One of my guiltiest pleasures is watching the Today show. It’s mostly fluff, it rarely makes me smarter or nicer or better in any way, and it’s on during a time of day when I should almost certainly be doing something else. In fairness to myself, I really only turn it on if I’m on the treadmill, so I guess that’s something.
I noticed a trend recently while watching Today, and felt compelled to share it with you. Especially if you are a parent of children who do or will ever attend a public school, this is important. American advertisers are trying to deceive you.
As you know, there is a wave of “back-to-school” television commercials every year around Labor Day, when most American children head back to school. One thing that is wildly misrepresented (at least in the ads I’ve shared below) is the number of children in most classes.
Consider the fact that in Colorado the average class size is 17.6 students. In Denver Public Schools, the maximum allowable numbers are 27 students in an elementary (k-6) class and 32 in a secondary (7-12) class, per the contract with the teacher’s union. Last week, I spoke to a friend who teaches in a different district and has 32 kids in her FIRST GRADE class.
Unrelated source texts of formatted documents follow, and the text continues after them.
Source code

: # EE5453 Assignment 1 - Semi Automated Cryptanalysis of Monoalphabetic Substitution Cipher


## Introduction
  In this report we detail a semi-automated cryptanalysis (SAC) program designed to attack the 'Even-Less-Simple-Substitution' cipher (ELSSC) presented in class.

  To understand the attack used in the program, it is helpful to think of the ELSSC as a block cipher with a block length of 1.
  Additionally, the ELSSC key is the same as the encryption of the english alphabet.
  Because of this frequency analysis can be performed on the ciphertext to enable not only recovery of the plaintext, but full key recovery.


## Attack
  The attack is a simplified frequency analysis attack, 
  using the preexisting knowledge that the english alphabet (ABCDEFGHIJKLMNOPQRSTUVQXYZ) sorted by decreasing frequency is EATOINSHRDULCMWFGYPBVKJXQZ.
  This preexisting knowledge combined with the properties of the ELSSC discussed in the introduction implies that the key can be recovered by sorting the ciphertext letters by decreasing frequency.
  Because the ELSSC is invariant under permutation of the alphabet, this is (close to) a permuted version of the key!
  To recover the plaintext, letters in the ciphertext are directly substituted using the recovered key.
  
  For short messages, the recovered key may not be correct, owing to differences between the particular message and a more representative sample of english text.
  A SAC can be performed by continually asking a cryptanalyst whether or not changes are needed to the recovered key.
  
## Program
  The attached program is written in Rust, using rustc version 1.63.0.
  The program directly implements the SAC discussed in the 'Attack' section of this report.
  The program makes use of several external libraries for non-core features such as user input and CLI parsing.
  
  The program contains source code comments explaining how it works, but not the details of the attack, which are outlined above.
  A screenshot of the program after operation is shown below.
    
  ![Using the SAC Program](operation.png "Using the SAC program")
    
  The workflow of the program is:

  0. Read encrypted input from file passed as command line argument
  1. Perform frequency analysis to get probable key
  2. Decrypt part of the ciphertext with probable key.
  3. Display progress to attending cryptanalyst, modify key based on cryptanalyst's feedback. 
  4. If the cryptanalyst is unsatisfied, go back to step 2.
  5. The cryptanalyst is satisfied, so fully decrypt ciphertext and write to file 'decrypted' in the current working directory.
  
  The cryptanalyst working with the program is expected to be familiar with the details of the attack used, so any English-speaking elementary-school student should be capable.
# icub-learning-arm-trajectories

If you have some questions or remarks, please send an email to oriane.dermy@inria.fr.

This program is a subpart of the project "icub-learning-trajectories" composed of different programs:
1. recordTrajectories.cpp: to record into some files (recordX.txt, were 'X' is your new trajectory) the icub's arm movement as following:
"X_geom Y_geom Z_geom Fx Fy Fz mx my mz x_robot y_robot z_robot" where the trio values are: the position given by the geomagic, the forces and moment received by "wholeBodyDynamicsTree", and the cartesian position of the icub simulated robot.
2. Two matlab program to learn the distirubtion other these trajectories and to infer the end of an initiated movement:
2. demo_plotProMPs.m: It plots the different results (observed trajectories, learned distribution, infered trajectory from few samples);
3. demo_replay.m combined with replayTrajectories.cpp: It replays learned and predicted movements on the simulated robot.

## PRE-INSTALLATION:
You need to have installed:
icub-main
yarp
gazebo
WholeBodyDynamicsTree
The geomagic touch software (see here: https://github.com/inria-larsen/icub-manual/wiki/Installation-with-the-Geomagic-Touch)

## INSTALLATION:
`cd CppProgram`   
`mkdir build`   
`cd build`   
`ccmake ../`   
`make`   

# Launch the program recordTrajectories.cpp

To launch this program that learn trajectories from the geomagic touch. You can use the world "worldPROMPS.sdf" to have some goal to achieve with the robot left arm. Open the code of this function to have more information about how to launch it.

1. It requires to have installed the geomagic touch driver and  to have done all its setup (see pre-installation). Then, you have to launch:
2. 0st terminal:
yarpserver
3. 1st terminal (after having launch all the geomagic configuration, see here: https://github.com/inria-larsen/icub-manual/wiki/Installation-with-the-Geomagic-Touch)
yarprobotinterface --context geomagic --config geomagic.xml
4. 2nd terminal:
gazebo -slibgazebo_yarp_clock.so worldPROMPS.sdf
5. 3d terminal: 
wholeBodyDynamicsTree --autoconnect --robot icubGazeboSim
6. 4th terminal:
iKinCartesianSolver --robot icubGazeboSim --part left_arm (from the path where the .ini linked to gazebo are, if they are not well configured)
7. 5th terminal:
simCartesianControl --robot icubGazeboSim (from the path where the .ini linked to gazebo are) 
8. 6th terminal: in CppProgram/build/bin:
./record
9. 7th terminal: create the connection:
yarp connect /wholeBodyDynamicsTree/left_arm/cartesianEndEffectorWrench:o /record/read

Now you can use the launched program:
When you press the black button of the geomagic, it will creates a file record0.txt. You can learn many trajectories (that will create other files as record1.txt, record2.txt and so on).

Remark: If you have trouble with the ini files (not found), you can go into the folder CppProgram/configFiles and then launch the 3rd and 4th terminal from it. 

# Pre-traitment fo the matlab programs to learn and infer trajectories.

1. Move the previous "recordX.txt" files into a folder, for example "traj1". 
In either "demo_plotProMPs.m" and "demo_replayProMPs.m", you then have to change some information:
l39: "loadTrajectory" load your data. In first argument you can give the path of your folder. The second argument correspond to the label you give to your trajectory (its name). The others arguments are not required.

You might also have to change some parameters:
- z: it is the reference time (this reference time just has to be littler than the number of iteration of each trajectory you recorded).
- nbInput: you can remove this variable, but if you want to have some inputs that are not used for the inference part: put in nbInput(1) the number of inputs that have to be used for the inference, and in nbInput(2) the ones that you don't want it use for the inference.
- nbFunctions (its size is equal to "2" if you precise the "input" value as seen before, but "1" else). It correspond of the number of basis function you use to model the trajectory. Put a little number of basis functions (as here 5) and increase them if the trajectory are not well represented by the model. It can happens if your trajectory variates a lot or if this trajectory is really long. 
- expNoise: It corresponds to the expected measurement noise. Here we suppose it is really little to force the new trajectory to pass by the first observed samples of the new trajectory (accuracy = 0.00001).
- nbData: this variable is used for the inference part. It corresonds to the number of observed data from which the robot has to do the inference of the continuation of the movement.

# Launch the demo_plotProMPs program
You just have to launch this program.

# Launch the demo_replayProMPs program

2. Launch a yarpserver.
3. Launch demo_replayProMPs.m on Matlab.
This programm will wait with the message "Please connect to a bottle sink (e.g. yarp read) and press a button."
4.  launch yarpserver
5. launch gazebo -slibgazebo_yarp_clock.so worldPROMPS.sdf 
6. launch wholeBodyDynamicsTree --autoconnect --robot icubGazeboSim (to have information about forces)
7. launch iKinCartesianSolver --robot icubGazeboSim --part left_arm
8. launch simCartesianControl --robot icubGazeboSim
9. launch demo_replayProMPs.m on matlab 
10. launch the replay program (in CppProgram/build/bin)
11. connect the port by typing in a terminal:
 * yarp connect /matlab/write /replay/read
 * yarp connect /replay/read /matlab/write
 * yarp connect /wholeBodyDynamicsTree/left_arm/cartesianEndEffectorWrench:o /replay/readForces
I'm not a parent, but I can imagine what I would think if there were 31 other kids in my six-year-old's class. So it wasn't too surprising when I found myself scrutinizing (and laughing aloud at) the back-to-school ads I was seeing during the Today show. Check out the number of kids in each of the classrooms in the ads below (click the link to see the entire ad):
Lysol - NINE students
Lysol - EIGHT students
JC Penney - NINETEEN students AT LUNCH
If you've ever spent time in a classroom, you know that even 17 kids can be a lot to manage, much less to engage, inspire, and actually teach. While not everyone agrees that reducing class sizes is the best way to increase student achievement, it's definitely at the top of my list. If you're interested in learning more about the debate over class size reduction, check out this fact sheet and this article.
And if you've got an hour or two to spare, find a public school teacher who could use a volunteer. Or if you've got twenty dollars to spare, give it to a teacher you trust to spend on classroom supplies. Because trust me, 6 basketballs to a kid ain't happening out there in the real world.